**TASK DETAILS**
Reproduce every entry exactly as given.

(Collected data)
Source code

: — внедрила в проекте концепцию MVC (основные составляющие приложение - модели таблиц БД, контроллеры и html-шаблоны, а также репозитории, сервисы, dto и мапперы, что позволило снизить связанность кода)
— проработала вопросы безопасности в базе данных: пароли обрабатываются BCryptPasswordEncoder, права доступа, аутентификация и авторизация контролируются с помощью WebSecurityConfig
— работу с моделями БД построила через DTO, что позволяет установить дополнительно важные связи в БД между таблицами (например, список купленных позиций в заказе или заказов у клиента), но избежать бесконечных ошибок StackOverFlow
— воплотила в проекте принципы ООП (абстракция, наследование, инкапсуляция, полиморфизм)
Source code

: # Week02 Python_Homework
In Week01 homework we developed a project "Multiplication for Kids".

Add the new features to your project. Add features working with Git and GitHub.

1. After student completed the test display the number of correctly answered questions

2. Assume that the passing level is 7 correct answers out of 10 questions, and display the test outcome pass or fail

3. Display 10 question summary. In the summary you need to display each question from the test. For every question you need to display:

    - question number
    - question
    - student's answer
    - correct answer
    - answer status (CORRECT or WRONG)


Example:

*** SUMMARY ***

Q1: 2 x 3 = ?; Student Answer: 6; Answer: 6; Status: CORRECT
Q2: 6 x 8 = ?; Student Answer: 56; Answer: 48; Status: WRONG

**WRITTEN ANSWER**
Source code

: — внедрила в проекте концепцию MVC (основные составляющие приложение - модели таблиц БД, контроллеры и html-шаблоны, а также репозитории, сервисы, dto и мапперы, что позволило снизить связанность кода)
— проработала вопросы безопасности в базе данных: пароли обрабатываются BCryptPasswordEncoder, права доступа, аутентификация и авторизация контролируются с помощью WebSecurityConfig
— работу с моделями БД построила через DTO, что позволяет установить дополнительно важные связи в БД между таблицами (например, список купленных позиций в заказе или заказов у клиента), но избежать бесконечных ошибок StackOverFlow
— воплотила в проекте принципы ООП (абстракция, наследование, инкапсуляция, полиморфизм)
Source code

: # Week02 Python_Homework
In Week01 homework we developed a project "Multiplication for Kids".

Add the new features to your project. Add features working with Git and GitHub.

1. After student completed the test display the number of correctly answered questions

2. Assume that the passing level is 7 correct answers out of 10 questions, and display the test outcome pass or fail

3. Display 10 question summary. In the summary you need to display each question from the test. For every question you need to display:

    - question number
    - question
    - student's answer
    - correct answer
    - answer status (CORRECT or WRONG)


Example:

*** SUMMARY ***

Q1: 2 x 3 = ?; Student Answer: 6; Answer: 6; Status: CORRECT
Q2: 6 x 8 = ?; Student Answer: 56; Answer: 48; Status: WRONG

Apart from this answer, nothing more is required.